Klarstellung

Tiroler Expertin: Corona-Impfung macht nicht unfruchtbar

Unfruchtbarkeit, Thrombosegefahr und Angst vor der Impfung bei Kinderwunsch, Schwangerschaft und Stillzeit - viele Frauen sind im Hinblick auf die Corona-Schutzimpfung verunsichert. Bettina Toth, Direktorin der Innsbrucker Universitätsklinik für Gynäkologische Endokrinologie und Reproduktionsmedizin, beruhigte in einer Aussendung der Medizinischen Universität Innsbruck. Diese Befürchtungen seien mittlerweile durch wissenschaftliche Untersuchungen eindeutig ausgeräumt worden.

red/Agenturen

Drohende Unfruchtbarkeit durch die Impfung sei jedenfalls ein Impfmythos: „Die Corona-Impfung macht genauso wenig unfruchtbar wie ein Schnupfen oder Durchfall“, zog Toth den Vergleich. Schon früher sei behauptet worden, dass Impfungen Auswirkungen auf die Fruchtbarkeit haben. „Das sind Märchen, die aber massive Ängste in der Bevölkerung auslösen“, so Toth dazu.
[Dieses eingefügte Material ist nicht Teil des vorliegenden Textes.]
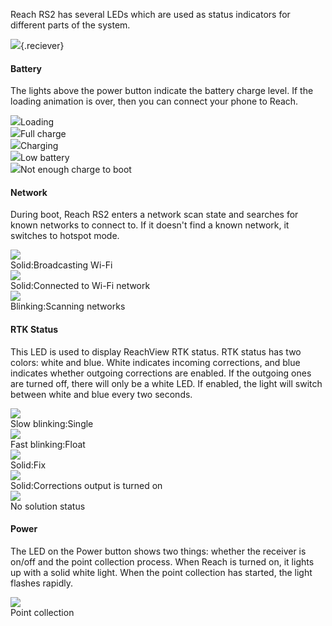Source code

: Reach RS2 has several LEDs which are used as status indicators for different parts of the system.

![](../img/reachrs2/led-status/rs2.png){.reciever}

<div class="reciever-wrapper">    
<div class="reciever-container">
<div class="reciever-description">
    <h4>Battery</h4>
    <p>The lights above the power button indicate the battery charge level. If the loading animation is over, then you can connect your phone to Reach.</p>
</div>
<div class="reciever-status">
    <div class="status-wrapper"><img src="../img/reachrs2/led-status/booting.gif"><span>Loading</span></div>
    <div class="status-wrapper"><img src="../img/reachrs2/led-status/full-charge.jpg"><span>Full charge</span></div>
    <div class="status-wrapper"><img src="../img/reachrs2/led-status/charging.gif"><span>Charging</span></div>
    <div class="status-wrapper"><img src="../img/reachrs2/led-status/low-battery.jpg"><span>Low battery</span></div>
    <div class="status-wrapper"><img src="../img/reachrs2/led-status/Nech_boot.gif"><span>Not enough charge to boot</span></div>
</div>
</div>
<div class="reciever-container">
    <div class="reciever-description"> 
    <h4>Network</h4>
    <p>During boot, Reach RS2 enters a network scan state and searches for known networks to connect to. If it doesn't find a known network, it switches to hotspot mode.</p>
    </div>
    <div class="reciever-status">
        <div class="status-wrapper"><img src="../img/reachrs2/led-status/broadcasting.png"><div class="wrapper-text">
        <span class="op-45">Solid:</span><span>Broadcasting Wi-Fi</span></div></div>
        <div class="status-wrapper"><img src="../img/reachrs2/led-status/network-led.png"><div class="wrapper-text">
        <span class="op-45">Solid:</span><span>Connected to Wi-Fi network</span></div></div>
        <div class="status-wrapper"><img src="../img/reachrs2/led-status/network scan.gif"><div class="wrapper-text">
        <span class="op-45">Blinking:</span><span>Scanning networks</span></div></div>
    </div>
</div>
<div class="reciever-container">
    <div class="reciever-description"><h4>RTK Status</h4>
    <p>This LED is used to display ReachView RTK status. RTK status has two colors: white and blue. White indicates incoming corrections, and blue indicates whether outgoing corrections are enabled. If the outgoing ones are turned off, there will only be a white LED. If enabled, the light will switch between white and blue every two seconds.</p>
    </div>
    <div class="reciever-status">
        <div class="status-wrapper"><img src="../img/reachrs2/led-status/single.gif"><div class="wrapper-text">
        <span class="op-45">Slow blinking:</span><span>Single</span></div></div>
        <div class="status-wrapper"><img src="../img/reachrs2/led-status/float.gif"><div class="wrapper-text">
        <span class="op-45">Fast blinking:</span><span>Float</span></div></div>
        <div class="status-wrapper"><img src="../img/reachrs2/led-status/fix.png"><div class="wrapper-text">
        <span class="op-45">Solid:</span><span>Fix</span></div></div>
        <div class="status-wrapper"><img src="../img/reachrs2/led-status/both.gif"><div class="wrapper-text">
        <span class="op-45">Solid:</span><span>Corrections output is turned on</span></div></div>
        <div class="status-wrapper"><img src="../img/reachrs2/led-status/rtk-status-led.png"><div class="wrapper-text">
        <span>No solution status</span></div></div>
    </div>
</div>
<div class="reciever-container">
    <div class="reciever-description">
        <h4>Power</h4>
        <p>The LED on the Power button shows two things: whether the receiver is on/off and the point collection process. When Reach is turned on, it lights up with a solid white light. When the point collection has started, the light flashes rapidly.</p>
    </div>
    <div class="reciever-status">
        <div class="status-wrapper"><img src="../img/reachrs2/led-status/point-collecting.gif"><div class="wrapper-text">
        <span>Point collection</span></div></div>
    </div>
</div>
</div>
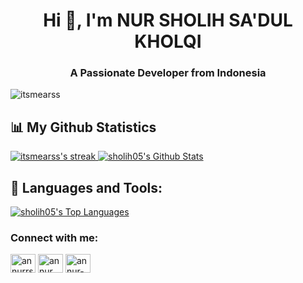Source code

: <h1 align="center">Hi 👋, I'm NUR SHOLIH SA'DUL KHOLQI</h1>
<h3 align="center">A Passionate Developer from Indonesia</h3>

<p align="left"> <img src="https://komarev.com/ghpvc/?username=itsmearss&label=Profile%20views&color=0e75b6&style=flat" alt="itsmearss" /> </p>

## 📊 My Github Statistics

<a href="https://github.com/sholih05">
<img alt="itsmearss's streak" src="https://github-readme-streak-stats.herokuapp.com/?user=sholih05&show_icons=true&count_private=true&theme=react&hide_border=true&bg_color=0D1117"/>
</a>

<a href="https://github.com/sholih05">
<img alt="sholih05's Github Stats" src="https://github-readme-stats.vercel.app/api?username=sholih05&show_icons=true&count_private=true&theme=react&hide_border=true&bg_color=0D1117" />
</a>

## 🚀 Languages and Tools:

<a href="https://github.com/sholih05">
<img alt="sholih05's Top Languages" src="https://github-readme-stats.vercel.app/api/top-langs/?username=sholih05&langs_count=8&count_private=true&layout=compact&theme=react&hide_border=true&bg_color=0D1117" />
</a>

<h3 align="left">Connect with me:</h3>
<p align="left">
<a href="https://www.instagram.com/nrshlih.sq?igsh=MW4zdTczMXdrYnk3OQ==" target="blank"><img align="center" src="https://raw.githubusercontent.com/rahuldkjain/github-profile-readme-generator/master/src/images/icons/Social/instagram.svg" alt="annurrs_" height="30" width="40" /></a>
<a href="https://www.youtube.com/@nr.sholihoficial7231" target="blank"><img align="center" src="https://raw.githubusercontent.com/rahuldkjain/github-profile-readme-generator/master/src/images/icons/Social/youtube.svg" alt="annur riyadhus solikhin" height="30" width="40" /></a>
<a href="https://www.linkedin.com/in/nur-sholih-7629a7249/" target="blank"><img align="center" src="https://raw.githubusercontent.com/rahuldkjain/github-profile-readme-generator/master/src/images/icons/Social/linked-in-alt.svg" alt="annur-riyadhus-solikhin" height="30" width="40" /></a>
</p>
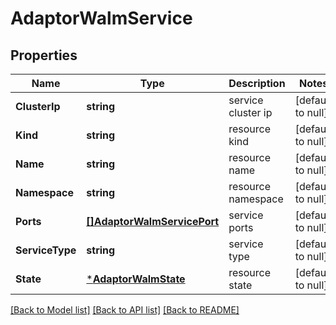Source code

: # AdaptorWalmService

## Properties
Name | Type | Description | Notes
------------ | ------------- | ------------- | -------------
**ClusterIp** | **string** | service cluster ip | [default to null]
**Kind** | **string** | resource kind | [default to null]
**Name** | **string** | resource name | [default to null]
**Namespace** | **string** | resource namespace | [default to null]
**Ports** | [**[]AdaptorWalmServicePort**](adaptor.WalmServicePort.md) | service ports | [default to null]
**ServiceType** | **string** | service type | [default to null]
**State** | [***AdaptorWalmState**](adaptor.WalmState.md) | resource state | [default to null]

[[Back to Model list]](../README.md#documentation-for-models) [[Back to API list]](../README.md#documentation-for-api-endpoints) [[Back to README]](../README.md)


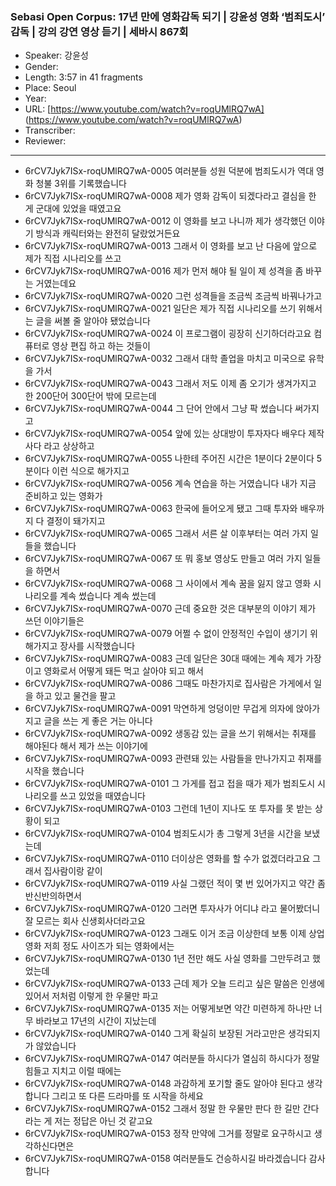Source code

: ### Sebasi Open Corpus: 17년 만에 영화감독 되기 | 강윤성 영화 ‘범죄도시’ 감독 | 강의 강연 영상 듣기 | 세바시 867회

- Speaker: 강윤성
- Gender: 
- Length: 3:57 in 41 fragments
- Place: Seoul
- Year: 
- URL: [https://www.youtube.com/watch?v=roqUMlRQ7wA] (https://www.youtube.com/watch?v=roqUMlRQ7wA)
- Transcriber: 
- Reviewer: 

---

- 6rCV7Jyk7ISx-roqUMlRQ7wA-0005 여러분들 성원 덕분에 범죄도시가 역대 영화 청불 3위를 기록했습니다
- 6rCV7Jyk7ISx-roqUMlRQ7wA-0008 제가 영화 감독이 되겠다라고 결심을 한 게 군대에 있었을 때였고요
- 6rCV7Jyk7ISx-roqUMlRQ7wA-0012 이 영화를 보고 나니까 제가 생각했던 이야기 방식과 캐릭터와는 완전히 달랐었거든요
- 6rCV7Jyk7ISx-roqUMlRQ7wA-0013 그래서 이 영화를 보고 난 다음에 앞으로 제가 직접 시나리오를 쓰고
- 6rCV7Jyk7ISx-roqUMlRQ7wA-0016 제가 먼저 해야 될 일이 제 성격을 좀 바꾸는 거였는데요
- 6rCV7Jyk7ISx-roqUMlRQ7wA-0020 그런 성격들을 조금씩 조금씩 바꿔나가고
- 6rCV7Jyk7ISx-roqUMlRQ7wA-0021 일단은 제가 직접 시나리오를 쓰기 위해서는 글을 써볼 줄 알아야 됐었습니다
- 6rCV7Jyk7ISx-roqUMlRQ7wA-0024 이 프로그램이 굉장히 신기하더라고요 컴퓨터로 영상 편집 하고 하는 것들이
- 6rCV7Jyk7ISx-roqUMlRQ7wA-0032 그래서 대학 졸업을 마치고 미국으로 유학을 가서
- 6rCV7Jyk7ISx-roqUMlRQ7wA-0043 그래서 저도 이제 좀 오기가 생겨가지고 한 200단어 300단어 밖에 모르는데
- 6rCV7Jyk7ISx-roqUMlRQ7wA-0044 그 단어 안에서 그냥 팍 썼습니다 써가지고
- 6rCV7Jyk7ISx-roqUMlRQ7wA-0054 앞에 있는 상대방이 투자자다 배우다 제작사다 라고 상상하고
- 6rCV7Jyk7ISx-roqUMlRQ7wA-0055 나한테 주어진 시간은 1분이다 2분이다 5분이다 이런 식으로 해가지고
- 6rCV7Jyk7ISx-roqUMlRQ7wA-0056 계속 연습을 하는 거였습니다 내가 지금 준비하고 있는 영화가
- 6rCV7Jyk7ISx-roqUMlRQ7wA-0063 한국에 들어오게 됐고 그때 투자와 배우까지 다 결정이 돼가지고
- 6rCV7Jyk7ISx-roqUMlRQ7wA-0065 그래서 서른 살 이후부터는 여러 가지 일들을 했습니다
- 6rCV7Jyk7ISx-roqUMlRQ7wA-0067 또 뭐 홍보 영상도 만들고 여러 가지 일들을 하면서
- 6rCV7Jyk7ISx-roqUMlRQ7wA-0068 그 사이에서 계속 꿈을 잃지 않고 영화 시나리오를 계속 썼습니다 계속 썼는데
- 6rCV7Jyk7ISx-roqUMlRQ7wA-0070 근데 중요한 것은 대부분의 이야기 제가 쓰던 이야기들은
- 6rCV7Jyk7ISx-roqUMlRQ7wA-0079 어쩔 수 없이 안정적인 수입이 생기기 위해가지고 장사를 시작했습니다
- 6rCV7Jyk7ISx-roqUMlRQ7wA-0083 근데 일단은 30대 때에는 계속 제가 가장이고 영화로서 어떻게 돼든 먹고 살아야 되고 해서
- 6rCV7Jyk7ISx-roqUMlRQ7wA-0086 그때도 마찬가지로 집사람은 가게에서 일을 하고 있고 물건을 팔고
- 6rCV7Jyk7ISx-roqUMlRQ7wA-0091 막연하게 엉덩이만 무겁게 의자에 앉아가지고 글을 쓰는 게 좋은 거는 아니다
- 6rCV7Jyk7ISx-roqUMlRQ7wA-0092 생동감 있는 글을 쓰기 위해서는 취재를 해야된다 해서 제가 쓰는 이야기에
- 6rCV7Jyk7ISx-roqUMlRQ7wA-0093 관련돼 있는 사람들을 만나가지고 취재를 시작을 했습니다
- 6rCV7Jyk7ISx-roqUMlRQ7wA-0101 그 가게를 접고 접을 때가 제가 범죄도시 시나리오를 쓰고 있었을 때였습니다
- 6rCV7Jyk7ISx-roqUMlRQ7wA-0103 그런데 1년이 지나도 또 투자를 못 받는 상황이 되고
- 6rCV7Jyk7ISx-roqUMlRQ7wA-0104 범죄도시가 총 그렇게 3년을 시간을 보냈는데
- 6rCV7Jyk7ISx-roqUMlRQ7wA-0110 더이상은 영화를 할 수가 없겠더라고요 그래서 집사람이랑 같이
- 6rCV7Jyk7ISx-roqUMlRQ7wA-0119 사실 그랬던 적이 몇 번 있어가지고 약간 좀 반신반의하면서
- 6rCV7Jyk7ISx-roqUMlRQ7wA-0120 그러면 투자사가 어디냐 라고 물어봤더니 잘 모르는 회사 신생회사더라고요
- 6rCV7Jyk7ISx-roqUMlRQ7wA-0123 그래도 이거 조금 이상한데 보통 이제 상업 영화 저희 정도 사이즈가 되는 영화에서는
- 6rCV7Jyk7ISx-roqUMlRQ7wA-0130 1년 전만 해도 사실 영화를 그만두려고 했었는데
- 6rCV7Jyk7ISx-roqUMlRQ7wA-0133 근데 제가 오늘 드리고 싶은 말씀은 인생에 있어서 저처럼 이렇게 한 우물만 파고
- 6rCV7Jyk7ISx-roqUMlRQ7wA-0135 저는 어떻게보면 약간 미련하게 하나만 너무 바라보고 17년의 시간이 지났는데
- 6rCV7Jyk7ISx-roqUMlRQ7wA-0140 그게 확실히 보장된 거라고만은 생각되지가 않았습니다
- 6rCV7Jyk7ISx-roqUMlRQ7wA-0147 여러분들 하시다가 열심히 하시다가 정말 힘들고 지치고 이럴 때에는
- 6rCV7Jyk7ISx-roqUMlRQ7wA-0148 과감하게 포기할 줄도 알아야 된다고 생각합니다 그리고 또 다른 드라마를 또 시작을 하세요
- 6rCV7Jyk7ISx-roqUMlRQ7wA-0152 그래서 정말 한 우물만 판다 한 길만 간다라는 게 저는 정답은 아닌 것 같고요
- 6rCV7Jyk7ISx-roqUMlRQ7wA-0153 정작 만약에 그거를 정말로 요구하시고 생각하신다면은
- 6rCV7Jyk7ISx-roqUMlRQ7wA-0158 여러분들도 건승하시길 바라겠습니다 감사합니다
Die Sorge, dass die Corona-Impfung unfruchtbar machen könnte, rühre daher, dass Teile der Virushülle - das so genannte Spike-Protein - in der Impfung enthalten sind. Diese seien dem Plazenta-Protein Syncytin-1 ähnlich, das für die Bildung der Plazenta zuständig ist, erklärte die Endokrinologin. Befürchtet wurde, dass Antikörper, die gegen das Spike-Protein gebildet werden, aufgrund der Ähnlichkeit theoretisch auch das besagte Protein angreifen und so das Wachstum der Plazenta stören könnten. „Diese Befürchtung konnte aber zwischenzeitlich durch wissenschaftliche Untersuchungen eindeutig ausgeräumt werden“, versicherte die Innsbrucker Medizinerin. Zyklusunregelmäßigkeiten nach einer Impfung seien jedenfalls kein Grund zur Sorge, betonte Toth. „Jede Impfung löst eine Immunreaktion aus, da sich das Immunsystem mit dem Virus bzw. den Viruspartikeln auseinandersetzt.“

Kinderwunsch kein Grund, sich nicht impfen zu lassen

Auch Frauen mit Thromboseneigung - zwei bis fünf Prozent seien hiervon betroffen - und jene, die die Pille nehmen, müssten sich nicht vor einer Impfung sorgen, meinte Toth und verwies auf eine Mitteilung der Gesellschaft für Thrombose und Hämostaseforschung. Demnach spiele eine vererbte Thromboseneigung „nach heutigem Kenntnisstand keine Rolle für die Entwicklung einer Thrombose nach Impfung“. Auch gebe es „keine Anhaltspunkte dafür, dass die Einnahme der klassischen Pille das Risiko für eine Thromboseentwicklung aufgrund einer Immunreaktion nach Impfung mit der AstraZeneca-Vakzine erhöht“. Das Absetzen der Pille habe laut der Gesellschaft keine präventive Wirkung, zitierte die Medizinerin die Mitteilung.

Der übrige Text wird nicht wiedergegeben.